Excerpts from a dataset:
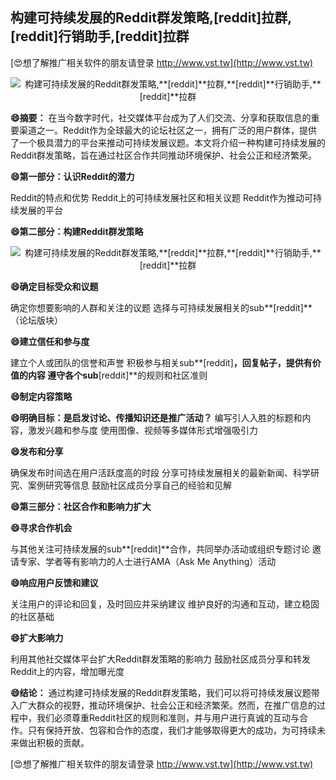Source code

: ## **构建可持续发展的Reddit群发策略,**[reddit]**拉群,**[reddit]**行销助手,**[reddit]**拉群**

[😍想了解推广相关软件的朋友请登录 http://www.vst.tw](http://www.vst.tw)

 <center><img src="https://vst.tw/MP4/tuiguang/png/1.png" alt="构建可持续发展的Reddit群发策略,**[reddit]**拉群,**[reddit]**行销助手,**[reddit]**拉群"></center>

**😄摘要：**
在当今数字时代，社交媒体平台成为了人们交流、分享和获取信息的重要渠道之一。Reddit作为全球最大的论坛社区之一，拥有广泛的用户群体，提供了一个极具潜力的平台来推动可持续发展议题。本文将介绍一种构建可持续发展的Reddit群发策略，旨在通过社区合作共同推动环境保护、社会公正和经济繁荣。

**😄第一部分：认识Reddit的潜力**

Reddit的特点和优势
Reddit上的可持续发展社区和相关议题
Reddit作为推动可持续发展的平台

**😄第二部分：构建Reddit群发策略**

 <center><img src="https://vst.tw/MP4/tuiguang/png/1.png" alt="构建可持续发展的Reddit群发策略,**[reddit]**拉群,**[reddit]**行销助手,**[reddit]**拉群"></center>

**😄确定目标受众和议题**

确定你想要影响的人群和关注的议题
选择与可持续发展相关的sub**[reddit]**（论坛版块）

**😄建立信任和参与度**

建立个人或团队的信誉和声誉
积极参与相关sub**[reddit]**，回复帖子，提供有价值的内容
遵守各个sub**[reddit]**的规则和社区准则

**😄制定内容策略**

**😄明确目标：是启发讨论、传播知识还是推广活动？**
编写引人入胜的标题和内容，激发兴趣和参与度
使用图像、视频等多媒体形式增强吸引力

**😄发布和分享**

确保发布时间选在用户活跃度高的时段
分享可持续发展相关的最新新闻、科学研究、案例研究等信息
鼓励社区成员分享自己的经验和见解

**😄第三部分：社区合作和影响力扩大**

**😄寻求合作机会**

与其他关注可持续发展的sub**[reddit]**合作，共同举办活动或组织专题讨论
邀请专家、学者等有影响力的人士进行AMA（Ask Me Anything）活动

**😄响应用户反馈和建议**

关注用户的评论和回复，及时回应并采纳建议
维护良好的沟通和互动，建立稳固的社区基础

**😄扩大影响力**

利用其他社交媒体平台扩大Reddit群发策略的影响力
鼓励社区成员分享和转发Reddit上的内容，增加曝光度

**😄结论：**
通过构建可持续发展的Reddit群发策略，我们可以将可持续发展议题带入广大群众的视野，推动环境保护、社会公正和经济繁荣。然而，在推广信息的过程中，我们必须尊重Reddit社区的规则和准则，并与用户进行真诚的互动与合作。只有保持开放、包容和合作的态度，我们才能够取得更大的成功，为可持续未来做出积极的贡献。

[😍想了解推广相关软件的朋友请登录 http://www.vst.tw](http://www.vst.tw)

* * *

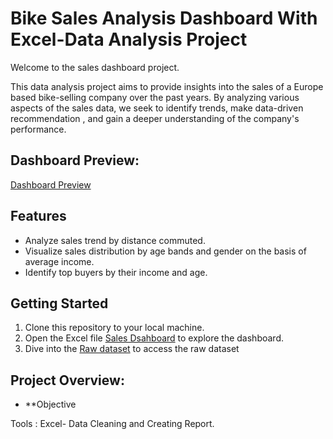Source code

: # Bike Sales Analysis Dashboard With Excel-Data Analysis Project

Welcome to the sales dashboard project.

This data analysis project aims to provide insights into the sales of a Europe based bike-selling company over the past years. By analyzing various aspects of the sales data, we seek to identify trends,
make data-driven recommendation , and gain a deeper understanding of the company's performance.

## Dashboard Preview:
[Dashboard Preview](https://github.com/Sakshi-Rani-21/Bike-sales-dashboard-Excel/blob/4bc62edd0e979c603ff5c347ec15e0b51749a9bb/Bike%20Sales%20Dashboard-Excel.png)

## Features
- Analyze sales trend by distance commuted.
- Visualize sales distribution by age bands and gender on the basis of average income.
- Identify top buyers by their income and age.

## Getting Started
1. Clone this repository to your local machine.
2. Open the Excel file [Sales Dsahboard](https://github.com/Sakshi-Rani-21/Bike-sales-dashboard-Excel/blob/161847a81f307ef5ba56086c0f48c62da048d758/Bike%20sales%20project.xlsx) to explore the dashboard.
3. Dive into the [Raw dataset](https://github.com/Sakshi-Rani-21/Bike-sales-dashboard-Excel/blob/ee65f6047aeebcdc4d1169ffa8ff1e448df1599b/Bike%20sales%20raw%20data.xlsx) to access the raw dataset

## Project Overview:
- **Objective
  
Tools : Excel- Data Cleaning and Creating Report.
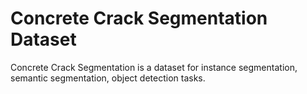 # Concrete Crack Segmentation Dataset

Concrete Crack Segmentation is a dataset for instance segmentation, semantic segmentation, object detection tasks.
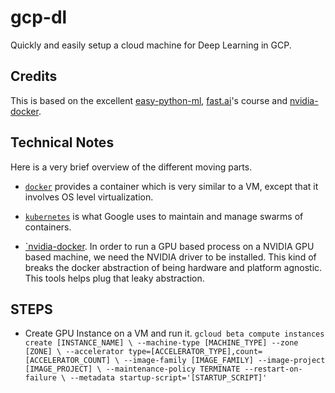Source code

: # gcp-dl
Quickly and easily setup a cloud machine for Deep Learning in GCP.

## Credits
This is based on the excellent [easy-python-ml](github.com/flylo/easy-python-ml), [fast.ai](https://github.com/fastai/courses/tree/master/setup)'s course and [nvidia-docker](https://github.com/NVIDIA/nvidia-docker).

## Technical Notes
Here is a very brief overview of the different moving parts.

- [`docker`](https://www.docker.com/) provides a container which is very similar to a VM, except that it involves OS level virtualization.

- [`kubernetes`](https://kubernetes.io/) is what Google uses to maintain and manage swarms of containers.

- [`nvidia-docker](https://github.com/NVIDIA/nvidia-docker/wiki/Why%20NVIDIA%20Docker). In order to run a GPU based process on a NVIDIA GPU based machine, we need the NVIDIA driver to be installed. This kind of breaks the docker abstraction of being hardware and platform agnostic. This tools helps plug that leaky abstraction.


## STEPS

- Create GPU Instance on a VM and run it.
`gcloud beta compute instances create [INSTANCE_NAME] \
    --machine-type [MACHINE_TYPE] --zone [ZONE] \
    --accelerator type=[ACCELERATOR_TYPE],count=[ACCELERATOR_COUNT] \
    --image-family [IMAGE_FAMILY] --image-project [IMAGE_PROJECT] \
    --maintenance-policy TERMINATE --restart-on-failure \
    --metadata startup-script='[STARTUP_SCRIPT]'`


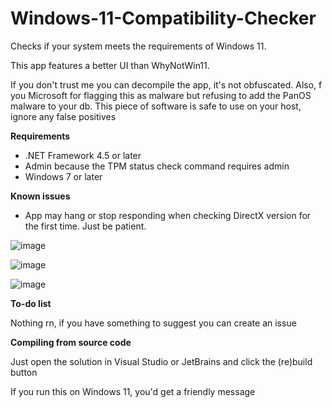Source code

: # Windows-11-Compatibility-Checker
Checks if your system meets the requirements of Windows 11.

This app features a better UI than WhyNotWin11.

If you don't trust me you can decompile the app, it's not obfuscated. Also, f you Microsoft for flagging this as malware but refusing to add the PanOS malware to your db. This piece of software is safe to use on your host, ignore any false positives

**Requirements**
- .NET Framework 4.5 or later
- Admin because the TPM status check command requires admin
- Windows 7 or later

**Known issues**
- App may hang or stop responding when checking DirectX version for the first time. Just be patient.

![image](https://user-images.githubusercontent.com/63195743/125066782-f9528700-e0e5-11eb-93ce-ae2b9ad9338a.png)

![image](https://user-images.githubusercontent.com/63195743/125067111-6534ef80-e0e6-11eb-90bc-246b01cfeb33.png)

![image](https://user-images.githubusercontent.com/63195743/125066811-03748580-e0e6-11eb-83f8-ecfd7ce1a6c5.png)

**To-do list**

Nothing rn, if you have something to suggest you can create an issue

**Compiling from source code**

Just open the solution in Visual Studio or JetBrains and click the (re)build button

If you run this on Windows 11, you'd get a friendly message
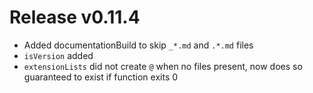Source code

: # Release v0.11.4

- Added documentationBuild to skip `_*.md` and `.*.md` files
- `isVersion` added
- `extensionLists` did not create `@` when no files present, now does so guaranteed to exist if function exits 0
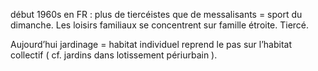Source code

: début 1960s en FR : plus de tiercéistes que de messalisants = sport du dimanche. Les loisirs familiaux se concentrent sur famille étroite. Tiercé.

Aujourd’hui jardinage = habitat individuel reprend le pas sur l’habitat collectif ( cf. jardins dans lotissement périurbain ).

Problem description:
Using the data above, reproduce exactly the lines between those holding "确定你想要影响的人群和关注的议题" and "鼓励社区成员分享自己的经验和见解", inclusive, and no others.

Exercise response:
确定你想要影响的人群和关注的议题
选择与可持续发展相关的sub**[reddit]**（论坛版块）

**😄建立信任和参与度**

建立个人或团队的信誉和声誉
积极参与相关sub**[reddit]**，回复帖子，提供有价值的内容
遵守各个sub**[reddit]**的规则和社区准则

**😄制定内容策略**

**😄明确目标：是启发讨论、传播知识还是推广活动？**
编写引人入胜的标题和内容，激发兴趣和参与度
使用图像、视频等多媒体形式增强吸引力

**😄发布和分享**

确保发布时间选在用户活跃度高的时段
分享可持续发展相关的最新新闻、科学研究、案例研究等信息
鼓励社区成员分享自己的经验和见解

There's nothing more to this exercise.